Data -
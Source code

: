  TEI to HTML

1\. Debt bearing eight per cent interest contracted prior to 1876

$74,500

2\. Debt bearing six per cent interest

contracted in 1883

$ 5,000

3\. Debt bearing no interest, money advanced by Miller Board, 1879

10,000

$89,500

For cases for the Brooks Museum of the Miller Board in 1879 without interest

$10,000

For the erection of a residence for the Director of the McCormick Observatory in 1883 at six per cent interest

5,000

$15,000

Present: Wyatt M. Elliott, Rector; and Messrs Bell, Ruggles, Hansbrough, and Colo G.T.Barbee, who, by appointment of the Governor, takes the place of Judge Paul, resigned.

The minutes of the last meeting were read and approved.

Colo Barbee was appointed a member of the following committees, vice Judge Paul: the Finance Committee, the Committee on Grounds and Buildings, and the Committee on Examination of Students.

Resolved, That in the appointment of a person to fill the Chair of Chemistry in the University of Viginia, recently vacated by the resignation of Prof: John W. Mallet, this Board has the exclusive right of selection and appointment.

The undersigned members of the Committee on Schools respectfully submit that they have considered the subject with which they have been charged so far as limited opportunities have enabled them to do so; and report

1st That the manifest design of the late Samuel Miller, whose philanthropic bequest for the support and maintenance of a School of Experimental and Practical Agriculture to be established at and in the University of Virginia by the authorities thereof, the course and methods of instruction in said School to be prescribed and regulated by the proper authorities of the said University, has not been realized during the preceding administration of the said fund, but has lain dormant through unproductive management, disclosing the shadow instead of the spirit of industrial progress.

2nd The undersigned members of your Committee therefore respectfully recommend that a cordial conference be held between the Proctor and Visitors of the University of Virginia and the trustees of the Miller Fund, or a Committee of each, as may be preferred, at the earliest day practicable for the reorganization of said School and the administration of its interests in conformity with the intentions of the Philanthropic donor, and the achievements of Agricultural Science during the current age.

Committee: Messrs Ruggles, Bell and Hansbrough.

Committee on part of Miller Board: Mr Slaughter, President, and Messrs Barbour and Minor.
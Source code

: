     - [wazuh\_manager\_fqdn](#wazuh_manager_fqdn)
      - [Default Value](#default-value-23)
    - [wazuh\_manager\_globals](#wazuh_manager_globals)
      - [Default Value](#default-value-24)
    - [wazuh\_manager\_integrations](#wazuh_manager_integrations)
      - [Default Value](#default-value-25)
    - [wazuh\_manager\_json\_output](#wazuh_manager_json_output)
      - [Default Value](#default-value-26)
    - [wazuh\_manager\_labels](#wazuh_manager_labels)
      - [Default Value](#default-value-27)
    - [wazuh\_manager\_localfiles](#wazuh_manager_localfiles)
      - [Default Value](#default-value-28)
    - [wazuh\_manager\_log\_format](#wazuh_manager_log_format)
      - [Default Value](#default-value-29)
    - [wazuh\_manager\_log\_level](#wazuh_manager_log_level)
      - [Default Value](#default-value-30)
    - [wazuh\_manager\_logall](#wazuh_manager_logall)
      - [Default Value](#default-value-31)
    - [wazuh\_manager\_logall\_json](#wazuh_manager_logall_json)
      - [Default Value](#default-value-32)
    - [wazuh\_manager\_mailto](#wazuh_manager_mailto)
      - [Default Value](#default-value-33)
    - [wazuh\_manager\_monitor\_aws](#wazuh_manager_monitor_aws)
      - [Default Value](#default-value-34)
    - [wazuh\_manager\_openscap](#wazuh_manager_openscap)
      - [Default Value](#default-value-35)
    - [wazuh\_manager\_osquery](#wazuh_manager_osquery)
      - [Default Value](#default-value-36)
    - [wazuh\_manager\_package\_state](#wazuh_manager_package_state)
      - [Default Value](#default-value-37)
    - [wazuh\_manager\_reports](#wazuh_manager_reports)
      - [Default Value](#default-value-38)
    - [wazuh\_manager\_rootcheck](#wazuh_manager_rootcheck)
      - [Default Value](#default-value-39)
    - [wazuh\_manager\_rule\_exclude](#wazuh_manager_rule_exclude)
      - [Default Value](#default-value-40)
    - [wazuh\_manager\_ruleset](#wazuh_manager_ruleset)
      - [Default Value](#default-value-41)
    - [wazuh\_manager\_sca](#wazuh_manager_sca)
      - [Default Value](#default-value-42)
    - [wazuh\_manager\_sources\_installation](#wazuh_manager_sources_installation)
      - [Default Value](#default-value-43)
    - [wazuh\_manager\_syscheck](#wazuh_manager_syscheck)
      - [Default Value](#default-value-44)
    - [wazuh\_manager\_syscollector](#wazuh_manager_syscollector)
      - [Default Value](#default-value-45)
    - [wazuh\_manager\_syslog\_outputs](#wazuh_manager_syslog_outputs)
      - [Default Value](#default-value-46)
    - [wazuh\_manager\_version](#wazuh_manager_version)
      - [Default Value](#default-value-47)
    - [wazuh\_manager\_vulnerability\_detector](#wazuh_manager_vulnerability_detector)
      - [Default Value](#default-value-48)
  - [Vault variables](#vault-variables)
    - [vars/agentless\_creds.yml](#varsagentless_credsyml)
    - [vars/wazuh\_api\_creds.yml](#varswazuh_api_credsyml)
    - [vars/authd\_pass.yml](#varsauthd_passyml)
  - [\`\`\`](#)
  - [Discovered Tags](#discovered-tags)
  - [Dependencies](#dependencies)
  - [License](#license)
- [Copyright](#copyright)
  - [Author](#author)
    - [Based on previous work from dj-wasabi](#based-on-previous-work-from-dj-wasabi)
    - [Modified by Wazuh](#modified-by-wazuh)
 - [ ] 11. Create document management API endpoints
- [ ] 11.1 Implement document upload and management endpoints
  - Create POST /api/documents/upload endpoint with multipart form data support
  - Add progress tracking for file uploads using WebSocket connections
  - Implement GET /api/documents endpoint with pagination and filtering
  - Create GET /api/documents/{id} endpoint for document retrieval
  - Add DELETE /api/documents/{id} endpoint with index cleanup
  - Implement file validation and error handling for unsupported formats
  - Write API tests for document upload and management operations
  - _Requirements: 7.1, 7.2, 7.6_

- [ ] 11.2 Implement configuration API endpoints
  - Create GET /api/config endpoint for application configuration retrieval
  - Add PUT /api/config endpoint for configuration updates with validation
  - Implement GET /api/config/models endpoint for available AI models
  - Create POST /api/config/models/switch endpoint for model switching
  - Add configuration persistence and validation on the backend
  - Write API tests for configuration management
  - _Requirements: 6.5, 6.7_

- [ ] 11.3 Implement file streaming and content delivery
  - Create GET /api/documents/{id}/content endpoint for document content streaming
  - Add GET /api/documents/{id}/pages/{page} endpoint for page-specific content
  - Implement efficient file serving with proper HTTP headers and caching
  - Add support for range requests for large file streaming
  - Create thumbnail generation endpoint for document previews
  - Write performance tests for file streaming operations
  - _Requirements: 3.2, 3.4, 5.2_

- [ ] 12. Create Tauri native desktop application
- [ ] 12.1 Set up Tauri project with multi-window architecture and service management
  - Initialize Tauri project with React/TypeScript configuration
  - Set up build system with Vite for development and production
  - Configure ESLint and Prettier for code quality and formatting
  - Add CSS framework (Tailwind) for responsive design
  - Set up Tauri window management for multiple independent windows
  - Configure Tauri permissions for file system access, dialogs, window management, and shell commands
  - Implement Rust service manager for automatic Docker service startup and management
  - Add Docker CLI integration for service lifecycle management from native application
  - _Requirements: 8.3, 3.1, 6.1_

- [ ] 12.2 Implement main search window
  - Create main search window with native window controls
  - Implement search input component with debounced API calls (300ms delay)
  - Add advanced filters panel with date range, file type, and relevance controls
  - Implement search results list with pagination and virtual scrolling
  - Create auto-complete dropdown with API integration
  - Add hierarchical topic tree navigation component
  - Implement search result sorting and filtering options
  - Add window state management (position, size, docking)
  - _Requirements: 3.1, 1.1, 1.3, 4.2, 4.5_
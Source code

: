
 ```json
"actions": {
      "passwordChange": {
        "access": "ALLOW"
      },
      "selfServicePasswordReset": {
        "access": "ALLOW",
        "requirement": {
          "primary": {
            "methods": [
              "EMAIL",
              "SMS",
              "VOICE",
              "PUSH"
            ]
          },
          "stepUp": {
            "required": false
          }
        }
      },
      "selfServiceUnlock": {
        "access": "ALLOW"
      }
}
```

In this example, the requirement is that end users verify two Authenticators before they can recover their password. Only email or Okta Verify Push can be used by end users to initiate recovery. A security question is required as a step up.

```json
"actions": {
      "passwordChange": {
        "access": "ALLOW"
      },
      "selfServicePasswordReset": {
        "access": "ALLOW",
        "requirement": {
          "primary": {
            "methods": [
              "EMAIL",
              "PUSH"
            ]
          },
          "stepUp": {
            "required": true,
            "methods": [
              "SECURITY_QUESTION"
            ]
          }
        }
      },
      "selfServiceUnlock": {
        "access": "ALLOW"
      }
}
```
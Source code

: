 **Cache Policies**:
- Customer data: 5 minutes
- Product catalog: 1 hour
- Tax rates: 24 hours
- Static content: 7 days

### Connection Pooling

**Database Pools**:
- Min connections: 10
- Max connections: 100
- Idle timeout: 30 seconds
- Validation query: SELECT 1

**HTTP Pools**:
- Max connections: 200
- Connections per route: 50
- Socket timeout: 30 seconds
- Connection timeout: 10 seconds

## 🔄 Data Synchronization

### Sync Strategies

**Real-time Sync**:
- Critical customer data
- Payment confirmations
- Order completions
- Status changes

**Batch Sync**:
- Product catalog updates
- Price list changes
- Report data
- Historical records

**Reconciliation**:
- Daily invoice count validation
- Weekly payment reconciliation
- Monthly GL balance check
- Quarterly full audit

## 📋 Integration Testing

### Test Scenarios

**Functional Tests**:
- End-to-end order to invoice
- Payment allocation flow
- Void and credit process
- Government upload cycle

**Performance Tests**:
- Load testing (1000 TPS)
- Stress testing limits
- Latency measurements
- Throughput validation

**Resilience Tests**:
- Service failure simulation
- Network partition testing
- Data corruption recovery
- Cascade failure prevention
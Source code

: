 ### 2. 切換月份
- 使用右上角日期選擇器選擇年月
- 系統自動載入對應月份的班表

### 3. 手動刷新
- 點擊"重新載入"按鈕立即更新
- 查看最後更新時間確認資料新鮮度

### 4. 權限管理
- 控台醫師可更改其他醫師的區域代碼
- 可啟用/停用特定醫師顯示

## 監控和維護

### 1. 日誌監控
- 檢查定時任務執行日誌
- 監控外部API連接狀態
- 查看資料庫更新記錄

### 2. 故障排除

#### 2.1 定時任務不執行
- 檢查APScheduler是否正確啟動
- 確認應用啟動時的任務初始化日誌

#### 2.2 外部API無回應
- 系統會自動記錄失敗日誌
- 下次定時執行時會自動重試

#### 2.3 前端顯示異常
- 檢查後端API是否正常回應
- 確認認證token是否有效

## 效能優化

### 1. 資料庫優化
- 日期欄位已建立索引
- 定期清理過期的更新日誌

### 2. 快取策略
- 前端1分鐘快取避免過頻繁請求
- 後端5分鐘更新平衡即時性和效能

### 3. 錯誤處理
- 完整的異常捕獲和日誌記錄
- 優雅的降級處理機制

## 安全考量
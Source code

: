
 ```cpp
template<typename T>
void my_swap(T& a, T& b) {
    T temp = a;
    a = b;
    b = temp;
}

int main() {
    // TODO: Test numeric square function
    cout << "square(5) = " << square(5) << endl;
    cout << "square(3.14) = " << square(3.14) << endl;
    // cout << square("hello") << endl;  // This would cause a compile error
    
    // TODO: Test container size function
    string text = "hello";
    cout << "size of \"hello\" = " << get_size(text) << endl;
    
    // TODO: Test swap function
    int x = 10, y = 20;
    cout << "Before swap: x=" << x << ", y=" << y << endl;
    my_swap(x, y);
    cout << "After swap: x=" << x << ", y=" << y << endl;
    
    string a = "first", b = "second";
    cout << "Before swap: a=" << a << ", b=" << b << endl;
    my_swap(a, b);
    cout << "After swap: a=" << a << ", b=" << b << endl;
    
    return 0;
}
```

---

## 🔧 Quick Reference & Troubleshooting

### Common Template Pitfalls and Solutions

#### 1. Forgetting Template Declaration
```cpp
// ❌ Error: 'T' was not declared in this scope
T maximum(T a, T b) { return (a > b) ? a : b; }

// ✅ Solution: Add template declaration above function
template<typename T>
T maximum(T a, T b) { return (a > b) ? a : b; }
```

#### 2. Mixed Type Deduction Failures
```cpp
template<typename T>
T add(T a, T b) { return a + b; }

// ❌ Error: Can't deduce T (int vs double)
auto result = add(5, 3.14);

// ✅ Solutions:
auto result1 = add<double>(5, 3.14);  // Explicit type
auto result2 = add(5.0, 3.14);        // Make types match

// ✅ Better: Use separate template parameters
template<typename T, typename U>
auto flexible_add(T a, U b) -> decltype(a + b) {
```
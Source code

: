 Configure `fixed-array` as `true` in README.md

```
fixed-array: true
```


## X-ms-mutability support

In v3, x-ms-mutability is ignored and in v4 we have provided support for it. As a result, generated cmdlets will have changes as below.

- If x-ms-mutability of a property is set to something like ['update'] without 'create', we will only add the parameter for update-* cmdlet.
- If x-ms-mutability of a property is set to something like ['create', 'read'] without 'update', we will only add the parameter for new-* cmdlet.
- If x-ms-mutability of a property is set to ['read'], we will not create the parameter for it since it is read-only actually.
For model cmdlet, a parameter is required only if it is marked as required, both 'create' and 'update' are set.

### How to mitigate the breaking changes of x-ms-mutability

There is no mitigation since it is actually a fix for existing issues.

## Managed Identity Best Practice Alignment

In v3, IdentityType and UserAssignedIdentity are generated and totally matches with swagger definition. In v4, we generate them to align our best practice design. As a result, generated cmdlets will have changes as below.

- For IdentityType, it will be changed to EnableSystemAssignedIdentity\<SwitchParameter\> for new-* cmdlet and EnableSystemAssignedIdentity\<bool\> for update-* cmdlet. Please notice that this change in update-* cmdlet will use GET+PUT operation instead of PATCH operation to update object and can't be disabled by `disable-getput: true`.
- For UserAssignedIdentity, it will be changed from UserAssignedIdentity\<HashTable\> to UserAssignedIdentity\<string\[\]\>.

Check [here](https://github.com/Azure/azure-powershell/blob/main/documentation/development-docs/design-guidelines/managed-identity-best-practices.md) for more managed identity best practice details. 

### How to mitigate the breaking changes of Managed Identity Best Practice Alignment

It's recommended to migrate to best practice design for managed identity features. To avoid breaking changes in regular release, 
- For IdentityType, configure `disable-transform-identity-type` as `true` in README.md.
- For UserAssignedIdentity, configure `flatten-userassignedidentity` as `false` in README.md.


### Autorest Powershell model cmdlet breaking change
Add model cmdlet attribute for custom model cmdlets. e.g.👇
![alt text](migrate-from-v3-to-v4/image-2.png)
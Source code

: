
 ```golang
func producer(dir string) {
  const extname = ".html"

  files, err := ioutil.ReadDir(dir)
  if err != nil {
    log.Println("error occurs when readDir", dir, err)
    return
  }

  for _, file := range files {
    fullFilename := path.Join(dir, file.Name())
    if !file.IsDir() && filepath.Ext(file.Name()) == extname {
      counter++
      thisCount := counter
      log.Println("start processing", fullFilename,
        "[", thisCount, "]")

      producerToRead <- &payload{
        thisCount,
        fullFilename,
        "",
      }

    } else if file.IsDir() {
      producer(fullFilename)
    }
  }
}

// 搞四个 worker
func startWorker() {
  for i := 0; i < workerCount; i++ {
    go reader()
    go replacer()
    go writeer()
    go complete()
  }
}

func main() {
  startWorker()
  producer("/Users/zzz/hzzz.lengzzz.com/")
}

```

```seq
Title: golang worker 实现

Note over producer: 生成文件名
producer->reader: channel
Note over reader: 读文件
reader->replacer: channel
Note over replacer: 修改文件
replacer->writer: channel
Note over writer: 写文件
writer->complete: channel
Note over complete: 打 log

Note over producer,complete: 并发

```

Work item - Return all lines of the material that have "recovery" in them.

Output below -
In this example, the requirement is that end users verify two Authenticators before they can recover their password. Only email or Okta Verify Push can be used by end users to initiate recovery. A security question is required as a step up.
- Data corruption recovery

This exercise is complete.